Dire Warnings Arose In Months Before Miami-Area Condo Tower Collapse
Although the images produced by the collapse of the Champlain Towers South complex in the Miami suburb of Surfside were shocking, the collapse itself wasn't out of the blue.
The president of the building's condo association sent a letter to residents in April asking them to contribute for $15M in assessed repairs to the tower's concrete structure, The Wall Street Journal reports. In the April 9 letter, Jean Wodnicki, the condo board's president, warned that "the observable damage such as in the garage has gotten significantly worse over the years.”
The need for repair had been known for years, and the $15M assessment was a 60% jump in price from an assessment that stemmed from an engineer's inspection in 2018, The New York Times reports.

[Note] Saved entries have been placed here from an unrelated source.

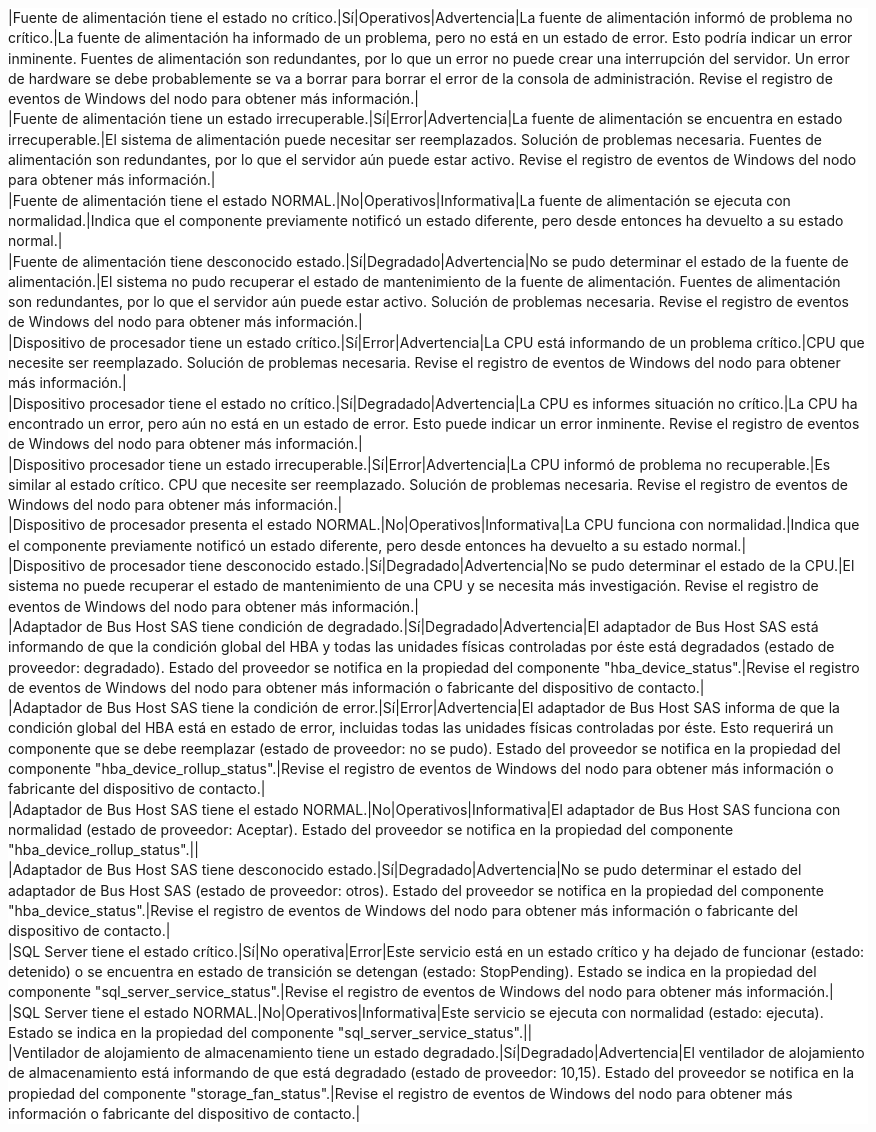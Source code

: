 |Fuente de alimentación tiene el estado no crítico.|Sí|Operativos|Advertencia|La fuente de alimentación informó de problema no crítico.|La fuente de alimentación ha informado de un problema, pero no está en un estado de error. Esto podría indicar un error inminente. Fuentes de alimentación son redundantes, por lo que un error no puede crear una interrupción del servidor. Un error de hardware se debe probablemente se va a borrar para borrar el error de la consola de administración. Revise el registro de eventos de Windows del nodo para obtener más información.|  
|Fuente de alimentación tiene un estado irrecuperable.|Sí|Error|Advertencia|La fuente de alimentación se encuentra en estado irrecuperable.|El sistema de alimentación puede necesitar ser reemplazados. Solución de problemas necesaria. Fuentes de alimentación son redundantes, por lo que el servidor aún puede estar activo. Revise el registro de eventos de Windows del nodo para obtener más información.|  
|Fuente de alimentación tiene el estado NORMAL.|No|Operativos|Informativa|La fuente de alimentación se ejecuta con normalidad.|Indica que el componente previamente notificó un estado diferente, pero desde entonces ha devuelto a su estado normal.|  
|Fuente de alimentación tiene desconocido estado.|Sí|Degradado|Advertencia|No se pudo determinar el estado de la fuente de alimentación.|El sistema no pudo recuperar el estado de mantenimiento de la fuente de alimentación. Fuentes de alimentación son redundantes, por lo que el servidor aún puede estar activo. Solución de problemas necesaria. Revise el registro de eventos de Windows del nodo para obtener más información.|  
|Dispositivo de procesador tiene un estado crítico.|Sí|Error|Advertencia|La CPU está informando de un problema crítico.|CPU que necesite ser reemplazado. Solución de problemas necesaria. Revise el registro de eventos de Windows del nodo para obtener más información.|  
|Dispositivo procesador tiene el estado no crítico.|Sí|Degradado|Advertencia|La CPU es informes situación no crítico.|La CPU ha encontrado un error, pero aún no está en un estado de error. Esto puede indicar un error inminente. Revise el registro de eventos de Windows del nodo para obtener más información.|  
|Dispositivo procesador tiene un estado irrecuperable.|Sí|Error|Advertencia|La CPU informó de problema no recuperable.|Es similar al estado crítico. CPU que necesite ser reemplazado. Solución de problemas necesaria. Revise el registro de eventos de Windows del nodo para obtener más información.|  
|Dispositivo de procesador presenta el estado NORMAL.|No|Operativos|Informativa|La CPU funciona con normalidad.|Indica que el componente previamente notificó un estado diferente, pero desde entonces ha devuelto a su estado normal.|  
|Dispositivo de procesador tiene desconocido estado.|Sí|Degradado|Advertencia|No se pudo determinar el estado de la CPU.|El sistema no puede recuperar el estado de mantenimiento de una CPU y se necesita más investigación. Revise el registro de eventos de Windows del nodo para obtener más información.|  
|Adaptador de Bus Host SAS tiene condición de degradado.|Sí|Degradado|Advertencia|El adaptador de Bus Host SAS está informando de que la condición global del HBA y todas las unidades físicas controladas por éste está degradados (estado de proveedor: degradado). Estado del proveedor se notifica en la propiedad del componente "hba_device_status".|Revise el registro de eventos de Windows del nodo para obtener más información o fabricante del dispositivo de contacto.|  
|Adaptador de Bus Host SAS tiene la condición de error.|Sí|Error|Advertencia|El adaptador de Bus Host SAS informa de que la condición global del HBA está en estado de error, incluidas todas las unidades físicas controladas por éste. Esto requerirá un componente que se debe reemplazar (estado de proveedor: no se pudo). Estado del proveedor se notifica en la propiedad del componente "hba_device_rollup_status".|Revise el registro de eventos de Windows del nodo para obtener más información o fabricante del dispositivo de contacto.|  
|Adaptador de Bus Host SAS tiene el estado NORMAL.|No|Operativos|Informativa|El adaptador de Bus Host SAS funciona con normalidad (estado de proveedor: Aceptar). Estado del proveedor se notifica en la propiedad del componente "hba_device_rollup_status".||  
|Adaptador de Bus Host SAS tiene desconocido estado.|Sí|Degradado|Advertencia|No se pudo determinar el estado del adaptador de Bus Host SAS (estado de proveedor: otros). Estado del proveedor se notifica en la propiedad del componente "hba_device_status".|Revise el registro de eventos de Windows del nodo para obtener más información o fabricante del dispositivo de contacto.|  
|SQL Server tiene el estado crítico.|Sí|No operativa|Error|Este servicio está en un estado crítico y ha dejado de funcionar (estado: detenido) o se encuentra en estado de transición se detengan (estado: StopPending).  Estado se indica en la propiedad del componente "sql_server_service_status".|Revise el registro de eventos de Windows del nodo para obtener más información.|  
|SQL Server tiene el estado NORMAL.|No|Operativos|Informativa|Este servicio se ejecuta con normalidad (estado: ejecuta). Estado se indica en la propiedad del componente "sql_server_service_status".||  
|Ventilador de alojamiento de almacenamiento tiene un estado degradado.|Sí|Degradado|Advertencia|El ventilador de alojamiento de almacenamiento está informando de que está degradado (estado de proveedor: 10,15). Estado del proveedor se notifica en la propiedad del componente "storage_fan_status".|Revise el registro de eventos de Windows del nodo para obtener más información o fabricante del dispositivo de contacto.|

The letter warned that not only had the issues identified in 2018 worsened, but new problems had arisen as well. The assessment would have cost over $80K for residents of the building's smallest units and up to $336K for the owner of the four-bedroom penthouse unit, CNN reports.

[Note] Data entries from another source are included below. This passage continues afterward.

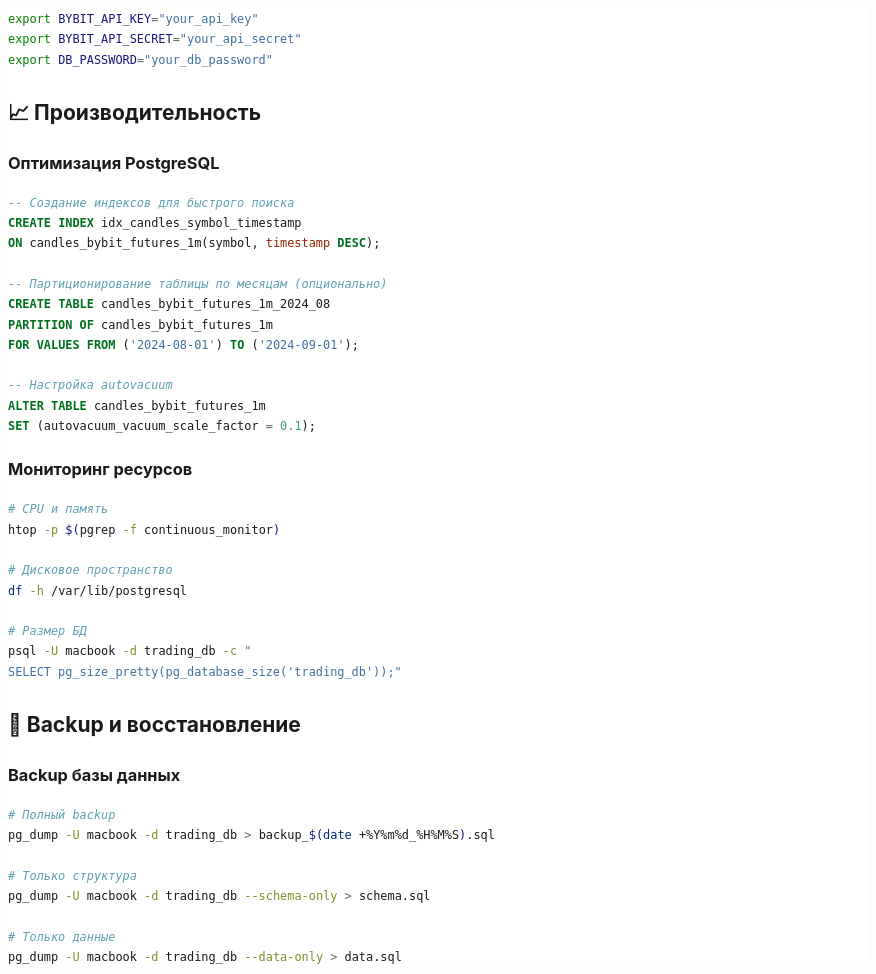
 ```bash
export BYBIT_API_KEY="your_api_key"
export BYBIT_API_SECRET="your_api_secret"
export DB_PASSWORD="your_db_password"
```

## 📈 Производительность

### Оптимизация PostgreSQL

```sql
-- Создание индексов для быстрого поиска
CREATE INDEX idx_candles_symbol_timestamp 
ON candles_bybit_futures_1m(symbol, timestamp DESC);

-- Партиционирование таблицы по месяцам (опционально)
CREATE TABLE candles_bybit_futures_1m_2024_08 
PARTITION OF candles_bybit_futures_1m 
FOR VALUES FROM ('2024-08-01') TO ('2024-09-01');

-- Настройка autovacuum
ALTER TABLE candles_bybit_futures_1m 
SET (autovacuum_vacuum_scale_factor = 0.1);
```

### Мониторинг ресурсов

```bash
# CPU и память
htop -p $(pgrep -f continuous_monitor)

# Дисковое пространство
df -h /var/lib/postgresql

# Размер БД
psql -U macbook -d trading_db -c "
SELECT pg_size_pretty(pg_database_size('trading_db'));"
```

## 🔄 Backup и восстановление

### Backup базы данных

```bash
# Полный backup
pg_dump -U macbook -d trading_db > backup_$(date +%Y%m%d_%H%M%S).sql

# Только структура
pg_dump -U macbook -d trading_db --schema-only > schema.sql

# Только данные
pg_dump -U macbook -d trading_db --data-only > data.sql
```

The penthouse sat atop the 12th floor of Champlain Towers South, exceeding the height limit in Surfside's zoning laws for the area at the time of its construction, Fox Business reports. The town's planning commission granted the builders a special exemption for the penthouse, the Miami Herald reported at the time of the building's completion in 1981.
Champlain Towers South had been the subject of multiple lawsuits over cracks in its concrete, the most recent one dating to 2015, Bisnow reported last week. Another distressing sign was noted by a pool repairman just two days before the collapse.
The room housing the mechanical equipment for the pool had a large amount of standing water and showed signs of major concrete corrosion and exposed rebar, the contractor told the Miami Herald. Photos he took of the room's damage, which sat underground on a side of the building that didn't collapse, were confirmed by the Herald to have been taken on June 22.
The contractor was there to calculate an estimate for some cosmetic pool repairs that were to be carried out as part of the $15M assessment, but the contractor hadn't begun work by the time the building collapsed, the Herald reports. A building staff member said the equipment room was flooded by seawater so frequently that a motor for the pump they used to drain it had to be replaced every two years.
The 2018 report that eventually produced the $15M assessment cited a "major error" in construction that allowed seawater to intrude into parts of the beachside condo tower and damage its concrete slabs, the Herald reports.